The difference depends on which of two possible consolidation choices taxpayers and educators made, Dan Bryan, of the Kansas Legislative Division of Post Audit, told a legislative panel.
The more conservative of the two choices that researchers explored would be to simply hold Kansas school districts to minimal sizes that state legislators set in the early 1960s, when nearly 2,800 mostly rural districts were reduced to about 300, each with at least 400 students and sufficient geographic and tax bases to support an elementary through high school system of that size.
Kansas currently has 32 districts too small to reach those nearly 50-year-old standards, Bryan reported.
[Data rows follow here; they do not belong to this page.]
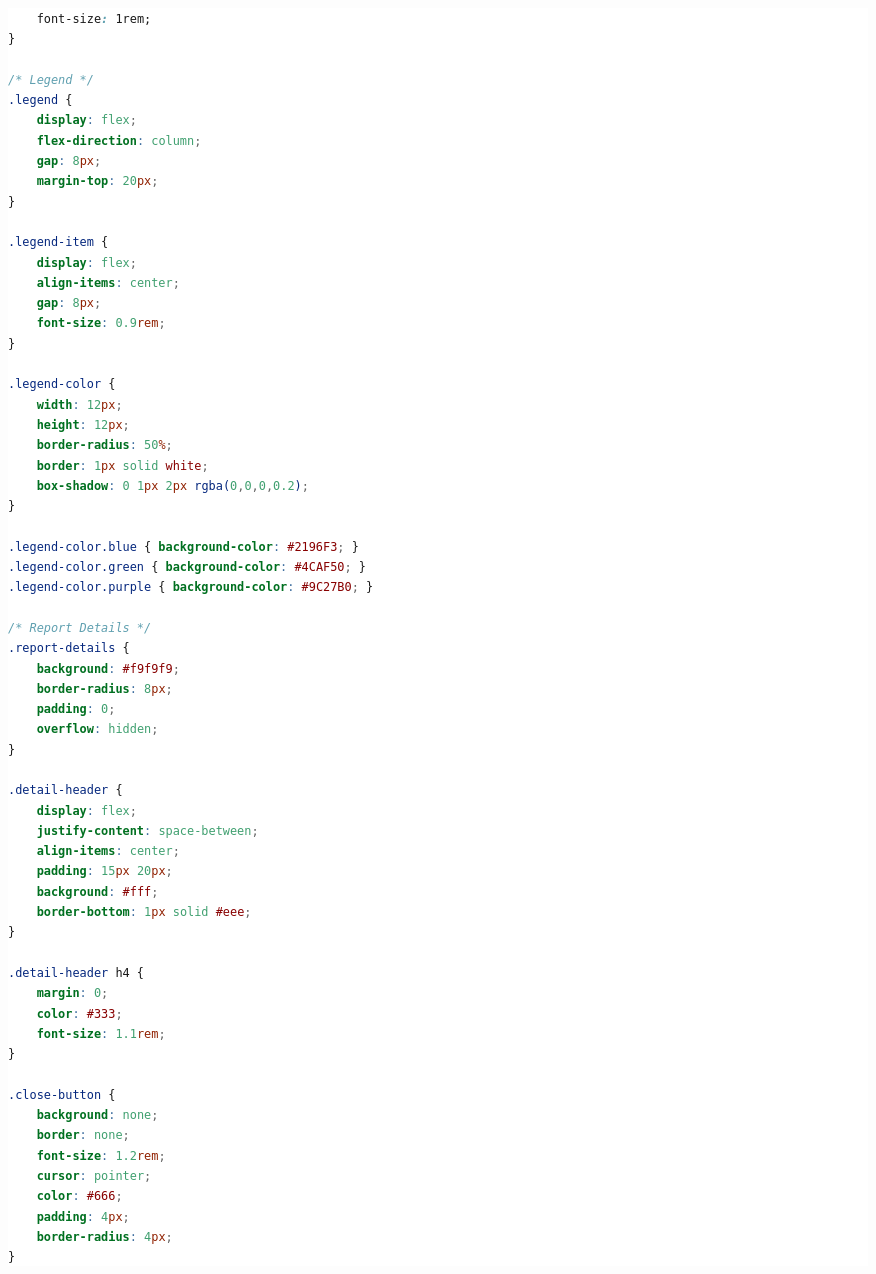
 ``` css
    font-size: 1rem;
}

/* Legend */
.legend {
    display: flex;
    flex-direction: column;
    gap: 8px;
    margin-top: 20px;
}

.legend-item {
    display: flex;
    align-items: center;
    gap: 8px;
    font-size: 0.9rem;
}

.legend-color {
    width: 12px;
    height: 12px;
    border-radius: 50%;
    border: 1px solid white;
    box-shadow: 0 1px 2px rgba(0,0,0,0.2);
}

.legend-color.blue { background-color: #2196F3; }
.legend-color.green { background-color: #4CAF50; }
.legend-color.purple { background-color: #9C27B0; }

/* Report Details */
.report-details {
    background: #f9f9f9;
    border-radius: 8px;
    padding: 0;
    overflow: hidden;
}

.detail-header {
    display: flex;
    justify-content: space-between;
    align-items: center;
    padding: 15px 20px;
    background: #fff;
    border-bottom: 1px solid #eee;
}

.detail-header h4 {
    margin: 0;
    color: #333;
    font-size: 1.1rem;
}

.close-button {
    background: none;
    border: none;
    font-size: 1.2rem;
    cursor: pointer;
    color: #666;
    padding: 4px;
    border-radius: 4px;
}

```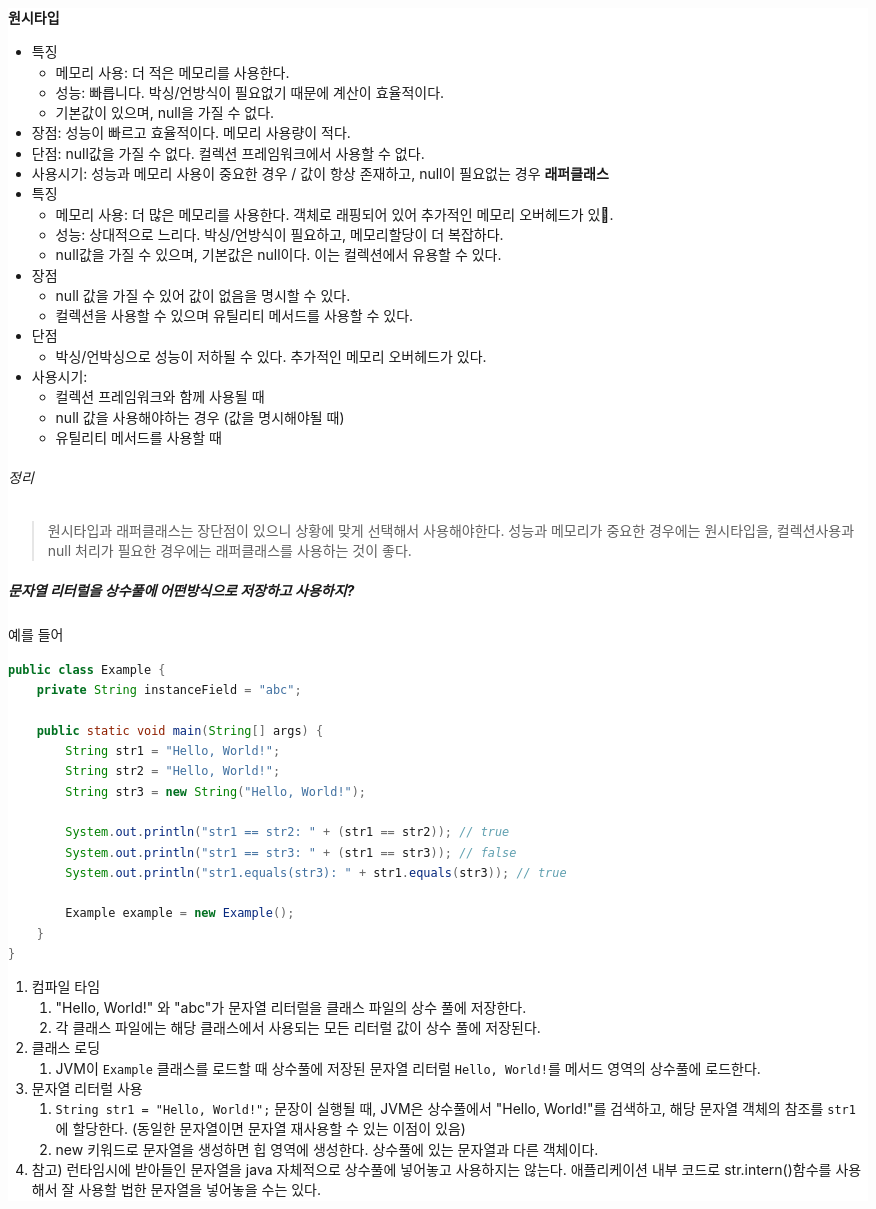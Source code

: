 **원시타입**
- 특징
    - 메모리 사용: 더 적은 메모리를 사용한다.
    - 성능: 빠릅니다. 박싱/언방식이 필요없기 때문에 계산이 효율적이다.
    - 기본값이 있으며, null을 가질 수 없다.
- 장점: 성능이 빠르고 효율적이다. 메모리 사용량이 적다.
- 단점: null값을 가질 수 없다. 컬렉션 프레임워크에서 사용할 수 없다.
- 사용시기: 성능과 메모리 사용이 중요한 경우 / 값이 항상 존재하고, null이 필요없는 경우
  **래퍼클래스**
- 특징
    - 메모리 사용: 더 많은 메모리를 사용한다. 객체로 래핑되어 있어 추가적인 메모리 오버헤드가 있.
    - 성능: 상대적으로 느리다. 박싱/언방식이 필요하고, 메모리할당이 더 복잡하다.
    - null값을 가질 수 있으며, 기본값은 null이다. 이는 컬렉션에서 유용할 수 있다.
- 장점
    - null 값을 가질 수 있어 값이 없음을 명시할 수 있다.
    - 컬렉션을 사용할 수 있으며 유틸리티 메서드를 사용할 수 있다.
- 단점
    - 박싱/언박싱으로 성능이 저하될 수 있다. 추가적인 메모리 오버헤드가 있다.
- 사용시기:
    - 컬렉션 프레임워크와 함께 사용될 때
    - null 값을 사용해야하는 경우 (값을 명시해야될 때)
    - 유틸리티 메서드를 사용할 때

###### 정리
> 원시타입과 래퍼클래스는 장단점이 있으니 상황에 맞게 선택해서 사용해야한다.
> 성능과 메모리가 중요한 경우에는 원시타입을, 컬렉션사용과 null 처리가 필요한 경우에는 래퍼클래스를 사용하는 것이 좋다.


##### 문자열 리터럴을 상수풀에 어떤방식으로 저장하고 사용하지?
예를 들어
```java
public class Example {
	private String instanceField = "abc";

	public static void main(String[] args) {
		String str1 = "Hello, World!";  
		String str2 = "Hello, World!";  
		String str3 = new String("Hello, World!");  
  
		System.out.println("str1 == str2: " + (str1 == str2)); // true  
		System.out.println("str1 == str3: " + (str1 == str3)); // false  
		System.out.println("str1.equals(str3): " + str1.equals(str3)); // true
		
		Example example = new Example();
	}
}

```
1. 컴파일 타임
    1. "Hello, World!" 와 "abc"가 문자열 리터럴을 클래스 파일의 상수 풀에 저장한다.
    2. 각 클래스 파일에는 해당 클래스에서 사용되는 모든 리터럴 값이 상수 풀에 저장된다.
2. 클래스 로딩
    1. JVM이 `Example` 클래스를 로드할 때 상수풀에 저장된 문자열 리터럴 `Hello, World!`를 메서드 영역의 상수풀에 로드한다.
3. 문자열 리터럴 사용
    1. `String str1 = "Hello, World!";` 문장이 실행될 때, JVM은 상수풀에서 "Hello, World!"를 검색하고, 해당 문자열 객체의 참조를 `str1`에 할당한다. (동일한 문자열이면 문자열 재사용할 수 있는 이점이 있음)
    2. new 키워드로 문자열을 생성하면 힙 영역에 생성한다. 상수풀에 있는 문자열과 다른 객체이다.
4. 참고) 런타임시에 받아들인 문자열을 java 자체적으로 상수풀에 넣어놓고 사용하지는 않는다. 애플리케이션 내부 코드로 str.intern()함수를 사용해서 잘 사용할 법한 문자열을 넣어놓을 수는 있다.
Consolidating them with nearby districts would cut education costs across the state by $18 million, primarily by cutting 230 teachers and administrators from the districts' rolls and closing about 50 school buildings, he said.
The more sweeping of the two choices would be to redraw school boundaries across virtually the whole state so that about 152 surviving districts would have at least 1,600 students, which is the number that auditors found appear to be needed to use Kansas school funding support the most efficiently, Bryan said.
This more sweeping approach would save taxpayers $138 million, chiefly from eliminating 1,532 teaching and administrative positions that would become redundant and closing 304 school buildings across the state.
Post Audit Division auditors, who serve as a sort of state level version of the federal General Accounting Office, weren't recommending either of these choices, but just outlining them for consideration as lawmakers weigh policy dilemmas that potential consolidations create, Bryan said.
Neither of the two choices outlined Monday, for example, treat all potentially affected districts equally; school districts as a group would be financially stronger, but some individually would lose more in state aid than they gain in operating efficiencies, he said.
Statewide, some 19 small Kansas have merged with larger neighbors since the 2002, 2003 school year, the audit reported. At least two more merger proposals, between Claflin Unified School District 354 and Lorraine USD 328 near Great Bend and Hanston USD 228 and Pawnee Heights USD 496, in the Dodge City area, are scheduled to be reviewed at a Kansas State Board of Education meeting Tuesday.